Les conditions nécessaires à la tenue d’une telle conférence ne seront remplies que lors de l’inflexion du rapport de force en faveur de la révolution et de la prise de conscience par les membres du régime qu’il n’y a pas de compromis et pas de solution possible avec le Président Bachar al-Assad, et que l’issue est dans l’éclatement du lien entre la famille et le régime. C’est alors que viendra la recherche des conditions d’une transition pacifique vers un Etat civil et démocratique. Alors, je pourrais participer à une telle conférence, à condition que les représentants des jeunes, des coordinations, des militants associatifs, des partis d’opposition et des membres du régime qui n’ont pas les mains souillées de sang et n’ont pas fait des gains indus soient présents. En pratique, c’est l’interaction et la coopération de ces forces les unes avec les autres qui, à une étape ultérieure, va permettre de mettre en place les grandes lignes du processus de changement, d’élaborer une solution pacifique et d’assurer une alternative qui assure la gouvernance de la Syrie pendant la phase de transition aboutissant à l’élection d’une assemblée constituante chargée de rédiger une nouvelle constitution et de préparer des élections libres et démocratiques.
  ˃  N’avez-vous pas peur de ne pas avoir la chance de voir de votre vivant une Syrie devenue un Etat civique et démocratique ?

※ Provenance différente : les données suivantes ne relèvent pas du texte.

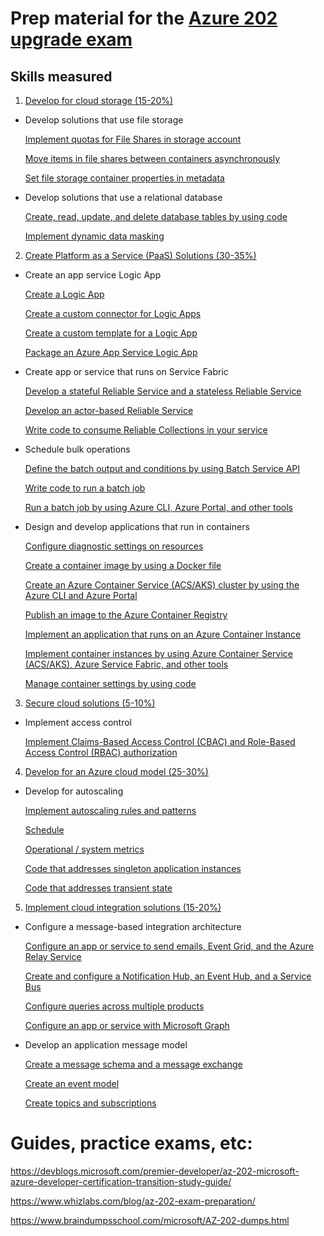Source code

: # Prep material for the [Azure 202 upgrade exam](https://www.microsoft.com/en-us/learning/exam-az-202.aspx)

## Skills measured
1. [Develop for cloud storage (15-20%)](https://github.com/jgoergen/Azure202Prep/tree/master/DevelopForCloudStorage)

  * Develop solutions that use file storage
  
     [Implement quotas for File Shares in storage account](https://github.com/jgoergen/Azure202Prep/blob/master/DevelopForCloudStorage/Implement%20quotasForFileSharesInStorageAccount.md)

     [Move items in file shares between containers asynchronously](https://github.com/jgoergen/Azure202Prep/blob/master/DevelopForCloudStorage/MoveItemsInFileSharesBetweenContainersAsynchronously.md)
     
     [Set file storage container properties in metadata](https://github.com/jgoergen/Azure202Prep/blob/master/DevelopForCloudStorage/SetFileStorageContainerPropertiesInMetadata.md)

  * Develop solutions that use a relational database
  
     [Create, read, update, and delete database tables by using code](https://github.com/jgoergen/Azure202Prep/blob/master/DevelopForCloudStorage/CreateReadUpdateAndDeleteDatabaseTablesByUsingCode.md)
     
     [Implement dynamic data masking](https://github.com/jgoergen/Azure202Prep/blob/master/DevelopForCloudStorage/ImplementDynamicDataMasking.md)

2. [Create Platform as a Service (PaaS) Solutions (30-35%)](https://github.com/jgoergen/Azure202Prep/tree/master/CreatePlatformAsAServiceSolutions)

  * Create an app service Logic App
  
    [Create a Logic App](https://github.com/jgoergen/Azure202Prep/blob/master/CreatePlatformAsAServiceSolutions/CreateALogicApp.md)
    
    [Create a custom connector for Logic Apps](https://github.com/jgoergen/Azure202Prep/blob/master/CreatePlatformAsAServiceSolutions/CreateACustomConnectorForLogicApps.md)
    
    [Create a custom template for a Logic App](https://github.com/jgoergen/Azure202Prep/blob/master/CreatePlatformAsAServiceSolutions/CreateACustomTemplateForALogicApp.md)
    
    [Package an Azure App Service Logic App](https://github.com/jgoergen/Azure202Prep/blob/master/CreatePlatformAsAServiceSolutions/PackageAnAzureAppServiceLogicApp.md)

  * Create app or service that runs on Service Fabric

    [Develop a stateful Reliable Service and a stateless Reliable Service](https://github.com/jgoergen/Azure202Prep/blob/master/CreatePlatformAsAServiceSolutions/DevelopAStatefulReliableServiceAndAStatelessReliableService.md)
    
    [Develop an actor-based Reliable Service](https://github.com/jgoergen/Azure202Prep/blob/master/CreatePlatformAsAServiceSolutions/DevelopAnActorBasedReliableService.md)
    
    [Write code to consume Reliable Collections in your service](https://github.com/jgoergen/Azure202Prep/blob/master/CreatePlatformAsAServiceSolutions/WriteCodeToConsumeReliableCollectionsInYourService.md)

  * Schedule bulk operations

    [Define the batch output and conditions by using Batch Service API](https://github.com/jgoergen/Azure202Prep/blob/master/CreatePlatformAsAServiceSolutions/DefineTheBatchOutputAndConditionsByUsingBatchServiceAPI.md)
    
    [Write code to run a batch job](https://github.com/jgoergen/Azure202Prep/blob/master/CreatePlatformAsAServiceSolutions/WriteCodeToRunABatchJob.md)
    
    [Run a batch job by using Azure CLI, Azure Portal, and other tools](https://github.com/jgoergen/Azure202Prep/blob/master/CreatePlatformAsAServiceSolutions/RunABatchJobByUsingAzureCLIAzurePortalAndOtherTools.md)

  * Design and develop applications that run in containers

    [Configure diagnostic settings on resources](https://github.com/jgoergen/Azure202Prep/blob/master/CreatePlatformAsAServiceSolutions/ConfigureDiagnosticSettingsOnResources.md)
    
    [Create a container image by using a Docker file](https://github.com/jgoergen/Azure202Prep/blob/master/CreatePlatformAsAServiceSolutions/CreateAContainerImageByUsingADockerFile.md)
    
    [Create an Azure Container Service (ACS/AKS) cluster by using the Azure CLI and Azure Portal](https://github.com/jgoergen/Azure202Prep/blob/master/CreatePlatformAsAServiceSolutions/CreateAnAzureContainerServiceClusterByUsingTheAzureCLIAndAzurePortal.md)
    
    [Publish an image to the Azure Container Registry](https://github.com/jgoergen/Azure202Prep/blob/master/CreatePlatformAsAServiceSolutions/PublishAnImageToTheAzureContainerRegistry.md)
    
    [Implement an application that runs on an Azure Container Instance](https://github.com/jgoergen/Azure202Prep/blob/master/CreatePlatformAsAServiceSolutions/ImplementAnApplicationThatRunsOnAnAzureContainerInstance.md)
    
    [Implement container instances by using Azure Container Service (ACS/AKS), Azure Service Fabric, and other tools](https://github.com/jgoergen/Azure202Prep/blob/master/CreatePlatformAsAServiceSolutions/ImplementContainerInstancesByUsingAzureContainerService.md)
    
    [Manage container settings by using code](https://github.com/jgoergen/Azure202Prep/blob/master/CreatePlatformAsAServiceSolutions/ManageContainerSettingsByUsingCode.md)
    
3. [Secure cloud solutions (5-10%)](https://github.com/jgoergen/Azure202Prep/tree/master/SecureCloudSolutions)

  * Implement access control

    [Implement Claims-Based Access Control (CBAC) and Role-Based Access Control (RBAC) authorization](https://github.com/jgoergen/Azure202Prep/blob/master/SecureCloudSolutions/ImplementAccessControl.md)
    
4. [Develop for an Azure cloud model (25-30%)](https://github.com/jgoergen/Azure202Prep/tree/master/DevelopForAnAzureCloudModel)

  * Develop for autoscaling

    [Implement autoscaling rules and patterns](https://github.com/jgoergen/Azure202Prep/blob/master/DevelopForAnAzureCloudModel/ImplementAutoscalingRulesAndPatterns.md)
    
    [Schedule](https://github.com/jgoergen/Azure202Prep/blob/master/DevelopForAnAzureCloudModel/Schedule.md)
    
    [Operational / system metrics](https://github.com/jgoergen/Azure202Prep/blob/master/DevelopForAnAzureCloudModel/OperationalSystemMetrics.md)
    
    [Code that addresses singleton application instances](https://github.com/jgoergen/Azure202Prep/blob/master/DevelopForAnAzureCloudModel/CodeThatAddressesSingletonApplicationInstances.md)
    
    [Code that addresses transient state](https://github.com/jgoergen/Azure202Prep/blob/master/DevelopForAnAzureCloudModel/CodeThatAddressesTransientState.md)

5. [Implement cloud integration solutions (15-20%)](https://github.com/jgoergen/Azure202Prep/tree/master/ImplementCloudIntegrationSolutions)

  * Configure a message-based integration architecture

    [Configure an app or service to send emails, Event Grid, and the Azure Relay Service](https://github.com/jgoergen/Azure202Prep/blob/master/ImplementCloudIntegrationSolutions/ConfigureAnAppOrServiceToSendEmailsEventGridAndTheAzureRelayService.md)
    
    [Create and configure a Notification Hub, an Event Hub, and a Service Bus](https://github.com/jgoergen/Azure202Prep/blob/master/ImplementCloudIntegrationSolutions/CreateAndConfigureANotificationHubAnEventHubAndAServiceBus.md)
    
    [Configure queries across multiple products](https://github.com/jgoergen/Azure202Prep/blob/master/ImplementCloudIntegrationSolutions/ConfigureQueriesAcrossMultipleProducts.md)
    
    [Configure an app or service with Microsoft Graph](https://github.com/jgoergen/Azure202Prep/blob/master/ImplementCloudIntegrationSolutions/ConfigureAnAppOrServiceWithMicrosoftGraph.md)

  * Develop an application message model

    [Create a message schema and a message exchange](https://github.com/jgoergen/Azure202Prep/blob/master/ImplementCloudIntegrationSolutions/CreateAMessageSchemaAndAMessageExchange.md)
    
    [Create an event model](https://github.com/jgoergen/Azure202Prep/blob/master/ImplementCloudIntegrationSolutions/CreateAnEventModel.md)
    
    [Create topics and subscriptions](https://github.com/jgoergen/Azure202Prep/blob/master/ImplementCloudIntegrationSolutions/CreateTopicsAndSubscriptions.md)
    
# Guides, practice exams, etc:
https://devblogs.microsoft.com/premier-developer/az-202-microsoft-azure-developer-certification-transition-study-guide/

https://www.whizlabs.com/blog/az-202-exam-preparation/

https://www.braindumpsschool.com/microsoft/AZ-202-dumps.html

Envisager les choses de cette façon n’a pas de sens pour moi. Je suis un homme libre et je sais que la Syrie demeure et que la tyrannie a une fin. Je suis heureux de voir le combat de ce grand peuple et sa capacité infinie au sacrifice qui, au bout du chemin, lui assurera une liberté totale et sans restriction. Je profite de cette occasion pour appeler les pays arabes, la Ligue arabe et la communauté internationale à soutenir ce peuple, qui, poitrine nue, fait face depuis quatre mois aux chars et aux balles réelles, comme ils ont soutenu les peuples d’Egypte et de Tunisie. Car ces révolutions sont nées d’une exigence commune: le désir des gens de vivre dans la dignité et la liberté.


Youssef al ‘Azmah (1884-1920) était un militaire syrien originaire du vieux quartier de Chaghour à Damas. Il a été Ministre de la guerre (1918-1920), et chef d’État major du roi Fayçal.  La Société des Nations ayant accordé un mandat aux Français en Syrie (à la suite de l’accord Sykes-Picot), le général Gouraud lança un ultimatum contre le gouvernement syrien lui demandant de déposer les armes. Ne pouvant résister aux français, la Syrie accepte de se placer sous mandat français, mais al ‘Azmah refuse la défaite et forme une armée de partisans. Son armée est estimée à environ 5000 hommes et mélangeait des soldats irréguliers, des volontaires et des bédouins. Al ‘Azmah savait qu’il ne pourrait pas vaincre les Français avec cette armée, mais il voulait leur signifier que les Syriens n’accepteraient pas un mandat sur leur pays. Le 24 juillet 1920, al ‘Azmah quitte Damas pour Khan Maysaloun, où il mène sa bataille contre l’armée française du général Gouraud. Il y trouve la mort, ce qui permet aux forces françaises d’entrer à Damas le 25 juillet 1920. Al ‘Azmah est considéré comme un héros national en Syrie, il a une statue à Damas et beaucoup de rues portent son nom.

[2] Fares al Khoury (1877-1962) était un homme politique syrien de confession chrétienne. Il fut Ministre, porte-parole du Parlement et Premier Ministre. Il est considéré comme l’un des premiers hommes politiques de la Syrie moderne. Sa popularité était due à sa politique séculaire et nationaliste.